Statins are commonly used antihyperlipidemic agents, with anti-inflammatory and immunomodulatory properties that are thought to account for a significant portion of their ability to protect against atherosclerosis and cardiovascular disease. Vaspin, a visceral adipose tissue-derived serine protease inhibitor, is an emerging adipokine with important insulin-sensitizing, cardioprotective, and antiatherosclerotic properties in patients with diabetes. In this randomized controlled clinical trial, we evaluated the effect of statin therapy on vaspin levels in patients with type 2 diabetes mellitus.
Patients were divided into two groups, ie, those receiving simvastatin (study group, n = 33), and those who did not (control group, n = 29).

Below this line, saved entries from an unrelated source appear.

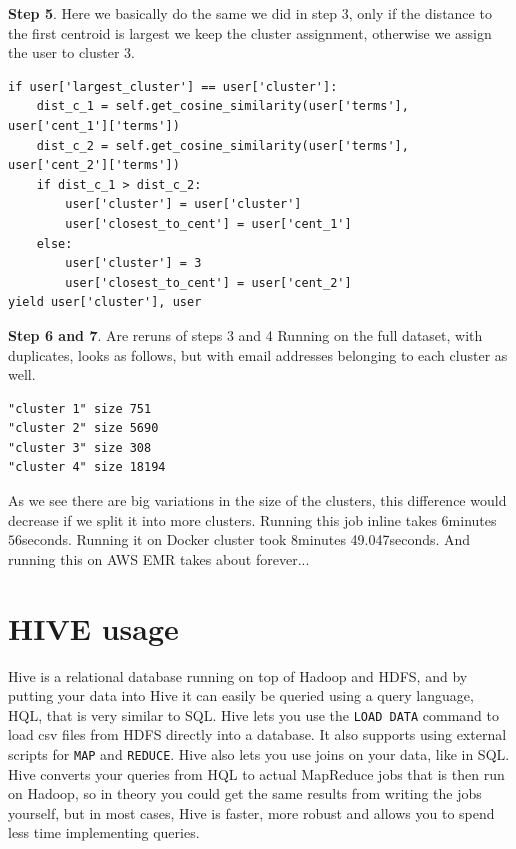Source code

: \documentclass[runningheads,a4paper]{llncs}
\begin{document}
\textbf{Step 5}. Here we basically do the same we did in step 3, only if the distance to the first centroid is largest we keep the cluster assignment, otherwise we assign the user to cluster 3.
\begin{verbatim}
if user['largest_cluster'] == user['cluster']:
    dist_c_1 = self.get_cosine_similarity(user['terms'], user['cent_1']['terms'])
    dist_c_2 = self.get_cosine_similarity(user['terms'], user['cent_2']['terms'])
    if dist_c_1 > dist_c_2:
        user['cluster'] = user['cluster']
        user['closest_to_cent'] = user['cent_1']
    else:
        user['cluster'] = 3
        user['closest_to_cent'] = user['cent_2']
yield user['cluster'], user
\end{verbatim}
\textbf{Step 6 and 7}. Are reruns of steps 3 and 4
\newline
Running on the full dataset, with duplicates, looks as follows, but with email addresses belonging to each cluster as well.
\begin{verbatim}
"cluster 1"	size 751
"cluster 2"	size 5690
"cluster 3"	size 308
"cluster 4"	size 18194
\end{verbatim}
As we see there are big variations in the size of the clusters, this difference would decrease if we split it into more clusters.
\newline
Running this job inline takes $6$minutes $56$seconds. 
\newline
Running it on Docker cluster took 8minutes 49.047seconds.
\newline
And running this on AWS EMR takes about forever...
\section{HIVE usage}
\label{sec:hive}
Hive is a relational database running on top of Hadoop and HDFS, and by putting your data into Hive it can easily be queried using a query language, HQL, that is very similar to SQL. Hive lets you use the \verb!LOAD DATA! command to load csv files from HDFS directly into a database. It also supports using external scripts for \verb!MAP! and \verb!REDUCE!. Hive also lets you use joins on your data, like in SQL. \cite{oreilly} Hive converts your queries from HQL to actual MapReduce jobs that is then run on Hadoop, so in theory you could get the same results from writing the jobs yourself, but in most cases, Hive is faster, more robust and allows you to spend less time implementing queries.
\end{document}
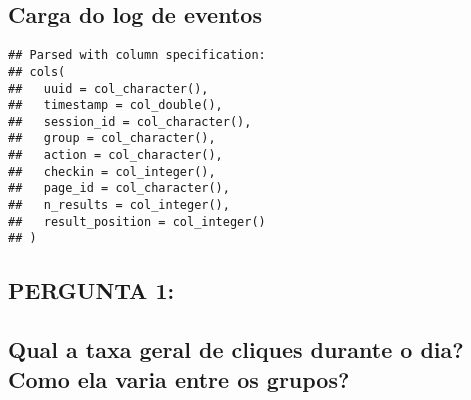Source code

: \documentclass[]{article}
\newenvironment{Shaded}{\begin{snugshade}}{\end{snugshade}}
\newcommand{\KeywordTok}[1]{\textcolor[rgb]{0.13,0.29,0.53}{\textbf{#1}}}
\newcommand{\DataTypeTok}[1]{\textcolor[rgb]{0.13,0.29,0.53}{#1}}
\newcommand{\StringTok}[1]{\textcolor[rgb]{0.31,0.60,0.02}{#1}}
\newcommand{\CommentTok}[1]{\textcolor[rgb]{0.56,0.35,0.01}{\textit{#1}}}
\newcommand{\OtherTok}[1]{\textcolor[rgb]{0.56,0.35,0.01}{#1}}
\newcommand{\OperatorTok}[1]{\textcolor[rgb]{0.81,0.36,0.00}{\textbf{#1}}}
\newcommand{\NormalTok}[1]{#1}
\begin{document}
\subsection{Carga do log de eventos}\label{carga-do-log-de-eventos}

\begin{Shaded}
\end{Shaded}

\begin{verbatim}
## Parsed with column specification:
## cols(
##   uuid = col_character(),
##   timestamp = col_double(),
##   session_id = col_character(),
##   group = col_character(),
##   action = col_character(),
##   checkin = col_integer(),
##   page_id = col_character(),
##   n_results = col_integer(),
##   result_position = col_integer()
## )
\end{verbatim}

\begin{Shaded}
\end{Shaded}

\subsection{PERGUNTA 1:}\label{pergunta-1}

\subsection{Qual a taxa geral de cliques durante o dia? Como ela varia
entre os
grupos?}\label{qual-a-taxa-geral-de-cliques-durante-o-dia-como-ela-varia-entre-os-grupos}
\end{document}
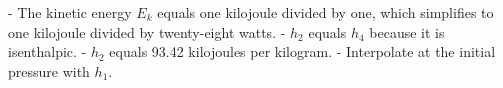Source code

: - The kinetic energy \( E_k \) equals one kilojoule divided by one, which simplifies to one kilojoule divided by twenty-eight watts.
- \( h_2 \) equals \( h_4 \) because it is isenthalpic.
- \( h_2 \) equals 93.42 kilojoules per kilogram.
- Interpolate at the initial pressure with \( h_1 \).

Patient data, blood biochemistry, and vaspin levels were recorded at the beginning of the study (baseline) and after 8 weeks (end of the study).

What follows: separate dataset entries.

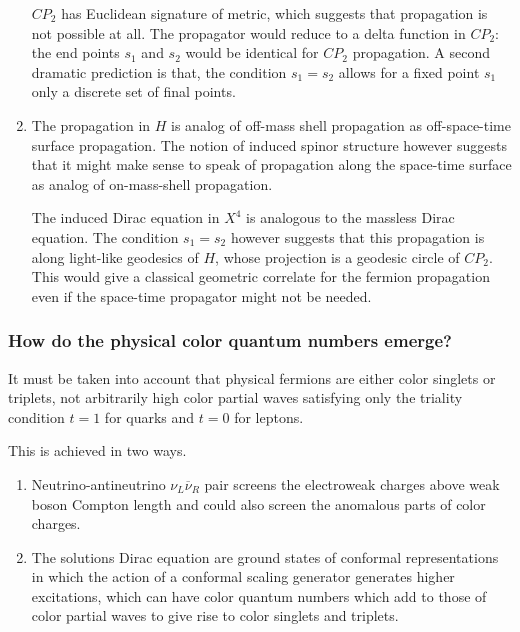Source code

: \documentclass[10pt,epsf]{article}
\begin{document}
\begin{enumerate}
$CP_2$ has Euclidean signature of metric, which suggests that propagation is not possible at all. The propagator would reduce  to a delta function in $CP_2$: the end points $s_1$ and $s_2$ would be identical for $CP_2$ propagation. A second dramatic prediction is that,  the condition $s_1=s_2$  allows for a fixed point $s_1$ only a discrete set of final points.

\item  The  propagation in $H$ is analog of off-mass shell propagation  as off-space-time surface propagation. The notion of induced spinor structure however suggests that it  might make  sense to speak of propagation along the space-time surface as analog of on-mass-shell propagation.  

The induced Dirac equation in $X^4$ is analogous to the massless Dirac equation.  The condition $s_1=s_2$ however suggests that this propagation is along light-like geodesics   of $H$, whose projection is a geodesic circle of $CP_2$. This would give a classical geometric correlate for the  fermion propagation even if the space-time propagator might not be needed.

\end{enumerate}


\subsubsection{How do the physical color quantum numbers emerge?}

 It must be taken into account that physical fermions are either color singlets or triplets, not arbitrarily high color partial waves satisfying only the triality condition $t=1$ for quarks and $t=0$ for leptons.

This is achieved in  two ways. 

\begin{enumerate}

\item Neutrino-antineutrino $\nu_L\overline{\nu}_R$ pair screens the electroweak charges above weak boson Compton length and could also screen the anomalous parts of color charges.

\item  The solutions   Dirac equation are ground states of   conformal representations in which   the  action of a conformal  scaling generator generates higher excitations,  which can have color quantum numbers which  add to those of color partial waves to give rise to color singlets and triplets.

\end{enumerate}
\end{document}
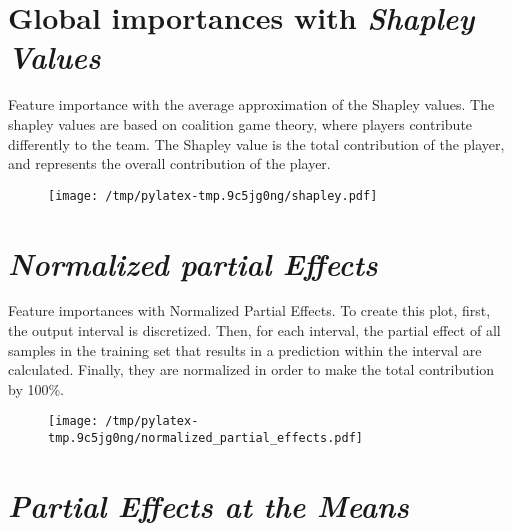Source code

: \documentclass{article}%
\begin{document}
                \lfoot{}
                \cfoot{}
                \rfoot{\thepage\ | \pageref{LastPage}}
\section*{Global importances with \textit{Shapley Values}}%
\label{sec:GlobalimportanceswithtextitShapleyValues}%

                Feature importance with the average approximation of the 
                Shapley values. The shapley values are based on coalition game
                theory, where players contribute differently to the team. The
                Shapley value is the total contribution of the player, and
                represents the overall contribution of the player.
            
                \vfill%


\begin{figure}[H]%
\centering%
\texttt{[image: /tmp/pylatex-tmp.9c5jg0ng/shapley.pdf]}%
\end{figure}

%
\vfill \pagebreak

%
\section*{\textit{Normalized partial Effects}}%
\label{sec:textitNormalizedpartialEffects}%

                Feature importances with Normalized Partial Effects. 
                To create this plot, first, the output interval is discretized.
                Then, for each interval, the partial effect of all samples
                in the training set that results in a prediction within the
                interval are calculated. Finally, they are normalized in
                order to make the total contribution by 100\%.

                \vfill%


\begin{figure}[H]%
\centering%
\texttt{[image: /tmp/pylatex-tmp.9c5jg0ng/normalized\_partial\_effects.pdf]}%
\end{figure}

%
\vfill \pagebreak

%
\section*{\textit{Partial Effects at the Means}}%
\label{sec:textitPartialEffectsattheMeans}%
\end{document}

After 8 weeks of treatment, vaspin levels were increased in patients treated with simvastatin (504.58 ± 203.07 pg/mL at baseline versus 629.15 ± 68.39 pg/mL after 8 weeks, P < 0.01), but not in patients who were not treated with simvastatin (613.33 ± 357.53 pg/mL at baseline versus 582.37 ± 84.63 pg/mL after 8 weeks, P > 0.05). In addition, the lipid-lowering effect of simvastatin was reflected in a statistically significant reduction in total cholesterol in the study group (220.75 ± 55.66 mg/dL at baseline versus 201.90 ± 53.65 mg/dL after 8 weeks P < 0.01) but not in the control group (214.24 ± 47.2 mg/dL at baseline versus 215.72 ± 43.65 mg/dL after 8 weeks, P > 0.05) and in a statistically significant reduction in triglyceride levels in the study group (265.8 ± 210.41 mg/dL at baseline versus 223.03 ± 178.67 mg/dL after 8 weeks, P < 0.05) but not in the control group (225.44 ± 115.13 mg/dL at baseline versus 215.58 ± 110.2 mg/dL after 8 weeks, P > 0.05). Mean vaspin levels were significantly higher in the study group than in the control group.
These results indicate that statin therapy increases plasma vaspin levels in addition to having a lipid-lowering effect. This could be a mechanism underlying the pleiotropic effects seen with statins, including their cardioprotective and antiatherosclerotic effects.